However, the increasing popularity of internet TV will inevitably call time on the satellite as a means of broadcasting, and perhaps sooner than people think.
The flurry of recent tweaks Sky has made to its model, of which the launch of more web based services is one, are as much defensive as they are about accessing new markets. They have been forced on it by the market.
The company has also realised that customers would eventually have rebelled against being presented with a limited number of bundles full of stuff they didn't necessarily want. To prevent that from happening they are now increasingly able to pick and choose.
The risk to Sky is that this reduces the closely watched revenue per customer (down £1 to £46 a month in the latest numbers).
The pay off is that there may be more of them, and Sky already has 12.9m, with 255,000 new ones added in the UK and Ireland and the rate of churn reduced (slightly) during the first six months of its reporting year.
At the top end they can pay up by taking out a long term contract on the fancy Q box, with its ultra HD viewing, and its multiscreen facility and its What Hi Fi award.
Or they can pick and choose through the web only Now TV, now accessible through the traditional television via a whizzy new stick. Or they can opt for something in between.
The Sky offer of today is thus hardly recognisable from what existed as recently as five years ago.
Its rapid moves might be adaptive as much as they innovative but they show it is capable of responding to the rapidly changing environment in which it operates at a time when others are faltering.
That, its international growth, and the £1.1bn in earnings it throws off, help to explain why Sky is still such a prize, and why it is being so vigorously fought over.
The days when it can be called “Britain’s monopoly satellite broadcaster” may soon over but, for now, it remains a very important company.
The outlook is cloudy, simply because the outlook for the market is cloudy.

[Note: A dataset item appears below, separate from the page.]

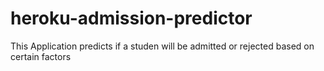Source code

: # heroku-admission-predictor
This Application predicts if a studen will be admitted or rejected based on certain factors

The Competition & Markets Authority deciding the bid by Rupert Murdoch's 21st Century Fox is not in the public interest, but that a Disney bid may be if American watchdogs will let it buy the lion's share of Fox, has only added to the uncertainty.
For now Sky is proving it is capable to weathering all these storms. And ask yourself which would you rather hold shares in, or own, Sky TV or ITV? The answer’s very easy.